Nice, France: U.S. Defence Secretary Donald Rumsfeld hit a raw nerve when he recently dismissed France and Germany as "old Europe". In Berlin, last Saturday, demonstrators carried the epithet "old Europe" on their signs as a badge of honour. The problem for Washington is that Rumsfeld got it exactly wrong.
What is confounding both the Bush administration and the Blair government in Britain is precisely the emergence of a New Europe with Germany and France at its heart. From a diplomatic standpoint, what is truly novel is the position being taken by Germany. For decades, it has been commonplace for France to pursue its own foreign policy and to take stands counter to those of the United States and Britain. But during those spats, the Federal Republic of Germany has either taken the U.S. side or has lined up somewhere between the Americans and the French.
What changed this was Chancellor Gerhard Schroeder’s razor thin electoral victory last September on a platform that promised to keep Germany out of a U.S. led war against Iraq. Schroeder’s victory demonstrated that opposing Washington can be popular with the electorate. More importantly, it locked Germany into a position that was even more at odds with the United States than the position taken by France.
This diplomatic revolution at the heart of Europe has immeasurably strengthened the hand being played by French President Jacques Chirac. That accounts for why we have been seeing so much of Chirac’s Gaullist side lately. The French President knows that he has the leaders of the French right, centre and left firmly in his camp in his effort to block a U.S. invasion of Iraq. Moreover, he knows that the overwhelming majority of the French people oppose unilateral U.S. action, as do majorities in Britain, Italy, Spain and other countries that have been backing Bush in the diplomatic standoff. Italy’s Prime Minister Silvio Berlusconi, under pressure from the anti-war position of the Italian people has backed off his pro-American rhetoric and is now saying he will support military action against Iraq only if it has the blessing of the UN.
Despite Rumsfeld’s bluster about old Europe, Germany and France constitute the engine of the European Union and of its currency, the Euro. With Germany lined up so that it has to oppose Washington on Iraq, France now speaks for much more than itself as a permanent member of the United Nations Security Council. With Germany behind it, France becomes a genuine great power, much more able to wield the threat to use it veto than in the past.
The spectacle of European toughness has driven some American analysts into paroxysms of incomprehension. "France, as they say in kindergarten," spluttered New York Times columnist Thomas L. Friedman in a recent article, "does not play well with others." He was missing the point that playing on the same team as Germany in a squabble with Washington has made France much more formidable.

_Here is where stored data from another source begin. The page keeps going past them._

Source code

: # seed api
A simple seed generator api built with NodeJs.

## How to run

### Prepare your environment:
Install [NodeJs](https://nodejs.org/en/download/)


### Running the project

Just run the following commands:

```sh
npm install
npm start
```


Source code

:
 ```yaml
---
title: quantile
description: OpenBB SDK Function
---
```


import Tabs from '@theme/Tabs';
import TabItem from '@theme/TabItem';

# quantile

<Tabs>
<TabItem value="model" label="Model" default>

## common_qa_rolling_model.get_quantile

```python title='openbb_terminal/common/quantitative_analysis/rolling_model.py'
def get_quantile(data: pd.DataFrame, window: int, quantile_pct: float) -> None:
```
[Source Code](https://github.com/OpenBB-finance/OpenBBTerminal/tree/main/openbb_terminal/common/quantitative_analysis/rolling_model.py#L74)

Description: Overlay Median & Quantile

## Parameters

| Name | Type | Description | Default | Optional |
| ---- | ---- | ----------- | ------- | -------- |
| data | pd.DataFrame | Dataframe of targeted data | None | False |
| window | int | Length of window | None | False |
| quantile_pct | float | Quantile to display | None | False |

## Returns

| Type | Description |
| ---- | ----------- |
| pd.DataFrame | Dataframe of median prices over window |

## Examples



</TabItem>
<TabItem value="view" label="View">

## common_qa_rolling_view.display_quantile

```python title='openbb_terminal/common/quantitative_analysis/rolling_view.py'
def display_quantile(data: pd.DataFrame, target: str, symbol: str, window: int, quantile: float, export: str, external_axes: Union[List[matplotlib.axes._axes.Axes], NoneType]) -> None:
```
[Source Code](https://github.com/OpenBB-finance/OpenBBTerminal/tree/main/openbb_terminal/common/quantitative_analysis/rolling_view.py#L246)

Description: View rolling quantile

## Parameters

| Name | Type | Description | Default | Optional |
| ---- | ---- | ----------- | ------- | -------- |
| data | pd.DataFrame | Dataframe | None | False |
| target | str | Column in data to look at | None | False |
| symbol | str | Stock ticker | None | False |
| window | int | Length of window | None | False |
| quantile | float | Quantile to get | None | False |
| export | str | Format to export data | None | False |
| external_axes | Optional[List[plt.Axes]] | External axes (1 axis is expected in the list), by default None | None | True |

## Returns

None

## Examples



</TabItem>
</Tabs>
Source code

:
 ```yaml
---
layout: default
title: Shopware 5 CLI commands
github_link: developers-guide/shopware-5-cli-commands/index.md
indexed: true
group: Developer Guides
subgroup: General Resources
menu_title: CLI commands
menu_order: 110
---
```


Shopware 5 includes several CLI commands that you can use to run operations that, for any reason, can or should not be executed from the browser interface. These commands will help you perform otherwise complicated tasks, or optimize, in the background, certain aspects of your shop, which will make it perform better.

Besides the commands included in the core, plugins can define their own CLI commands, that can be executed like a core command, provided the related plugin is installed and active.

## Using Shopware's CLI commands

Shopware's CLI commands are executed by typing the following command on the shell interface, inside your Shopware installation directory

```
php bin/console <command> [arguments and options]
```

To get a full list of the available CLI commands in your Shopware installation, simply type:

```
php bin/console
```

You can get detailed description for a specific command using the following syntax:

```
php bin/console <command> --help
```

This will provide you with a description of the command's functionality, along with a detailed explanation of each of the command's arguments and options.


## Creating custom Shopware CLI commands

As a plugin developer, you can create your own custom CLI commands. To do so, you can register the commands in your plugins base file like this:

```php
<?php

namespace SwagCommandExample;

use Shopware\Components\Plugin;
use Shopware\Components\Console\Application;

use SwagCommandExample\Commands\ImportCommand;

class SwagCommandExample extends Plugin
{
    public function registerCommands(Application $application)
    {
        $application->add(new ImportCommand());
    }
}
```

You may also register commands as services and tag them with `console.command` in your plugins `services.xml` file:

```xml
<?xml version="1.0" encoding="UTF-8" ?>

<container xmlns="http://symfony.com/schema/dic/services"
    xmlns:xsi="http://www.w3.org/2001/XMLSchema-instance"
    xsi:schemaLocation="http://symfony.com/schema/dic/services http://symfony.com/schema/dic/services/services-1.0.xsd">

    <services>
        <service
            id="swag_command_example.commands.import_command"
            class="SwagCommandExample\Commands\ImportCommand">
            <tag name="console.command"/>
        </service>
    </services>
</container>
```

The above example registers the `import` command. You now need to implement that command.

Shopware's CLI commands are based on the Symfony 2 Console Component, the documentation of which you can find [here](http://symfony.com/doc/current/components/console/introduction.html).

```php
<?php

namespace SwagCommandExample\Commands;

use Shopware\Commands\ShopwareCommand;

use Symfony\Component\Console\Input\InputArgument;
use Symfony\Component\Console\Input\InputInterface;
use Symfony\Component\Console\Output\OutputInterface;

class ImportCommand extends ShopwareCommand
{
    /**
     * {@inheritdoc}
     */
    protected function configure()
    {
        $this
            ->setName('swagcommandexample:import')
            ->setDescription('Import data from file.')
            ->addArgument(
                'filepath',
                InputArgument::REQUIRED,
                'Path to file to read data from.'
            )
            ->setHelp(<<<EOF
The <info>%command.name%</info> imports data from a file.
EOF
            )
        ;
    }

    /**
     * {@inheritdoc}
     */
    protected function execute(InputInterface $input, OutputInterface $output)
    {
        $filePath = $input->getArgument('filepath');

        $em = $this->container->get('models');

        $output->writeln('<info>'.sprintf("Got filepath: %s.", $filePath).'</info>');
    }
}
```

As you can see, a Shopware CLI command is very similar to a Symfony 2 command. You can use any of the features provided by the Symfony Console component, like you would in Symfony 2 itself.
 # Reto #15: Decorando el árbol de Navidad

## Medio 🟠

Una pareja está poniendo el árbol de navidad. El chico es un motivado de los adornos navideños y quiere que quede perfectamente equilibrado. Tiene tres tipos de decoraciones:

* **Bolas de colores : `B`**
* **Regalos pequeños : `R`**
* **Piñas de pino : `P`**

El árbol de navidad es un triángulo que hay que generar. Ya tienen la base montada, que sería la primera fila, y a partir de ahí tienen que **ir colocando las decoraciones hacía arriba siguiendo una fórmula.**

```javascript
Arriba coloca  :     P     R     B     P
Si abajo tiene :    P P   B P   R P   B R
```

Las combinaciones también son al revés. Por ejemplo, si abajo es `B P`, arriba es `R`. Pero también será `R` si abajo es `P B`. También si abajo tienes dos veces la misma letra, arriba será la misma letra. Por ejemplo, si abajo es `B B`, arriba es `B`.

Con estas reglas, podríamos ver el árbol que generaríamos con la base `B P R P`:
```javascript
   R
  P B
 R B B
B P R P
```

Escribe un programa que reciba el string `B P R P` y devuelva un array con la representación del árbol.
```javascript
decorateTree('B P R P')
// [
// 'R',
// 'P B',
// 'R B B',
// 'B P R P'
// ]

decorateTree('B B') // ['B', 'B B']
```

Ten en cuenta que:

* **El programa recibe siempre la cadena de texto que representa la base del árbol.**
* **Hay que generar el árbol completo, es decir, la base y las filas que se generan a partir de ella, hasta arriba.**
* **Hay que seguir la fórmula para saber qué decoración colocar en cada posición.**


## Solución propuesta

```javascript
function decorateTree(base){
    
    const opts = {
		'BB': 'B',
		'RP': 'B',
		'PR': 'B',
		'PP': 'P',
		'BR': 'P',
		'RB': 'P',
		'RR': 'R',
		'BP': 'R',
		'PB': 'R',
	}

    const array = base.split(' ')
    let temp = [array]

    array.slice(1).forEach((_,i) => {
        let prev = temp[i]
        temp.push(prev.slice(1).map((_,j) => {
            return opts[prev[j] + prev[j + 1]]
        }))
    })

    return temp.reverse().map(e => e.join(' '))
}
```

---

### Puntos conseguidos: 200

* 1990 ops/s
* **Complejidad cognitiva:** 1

The politician whose neck really is on the chopping block is Tony Blair, George W. Bush’s one indispensable foreign ally. Most of the active members of Britain’s governing Labour Party strongly dissent from Blair’s position at Bush’s side on Iraq. Blair lightly dismissed the significance of the demonstration by one million people in London in opposition to his Iraq policy. What he must fear though is the possibility of a parliamentary revolt from within his own party. If Blair were to side with Bush in an attack on Iraq, not authorized by the UN, he could face a non-confidence motion in the British House of Commons. Considering that his position is so much at odds with his country’s public opinion, Blair could even be forced out of office. Don’t forget that in 1990 in a spat over Europe, British Tories pushed out Margaret Thatcher although she headed a majority government at the time.
However the current diplomatic standoff turns out, the lesson of the past five decades is that when France and Germany stand together, they ultimately get their way inside Europe. The British, on the other hand, usually bet on the horse that loses.
It is likely that George W. Bush has committed himself so completely to an assault on Iraq that he will not reverse course, allies or no allies. Europe’s diplomatic revolution, however, could mean that Bush’s much touted "coalition of the willing" could amount to the United States and few others.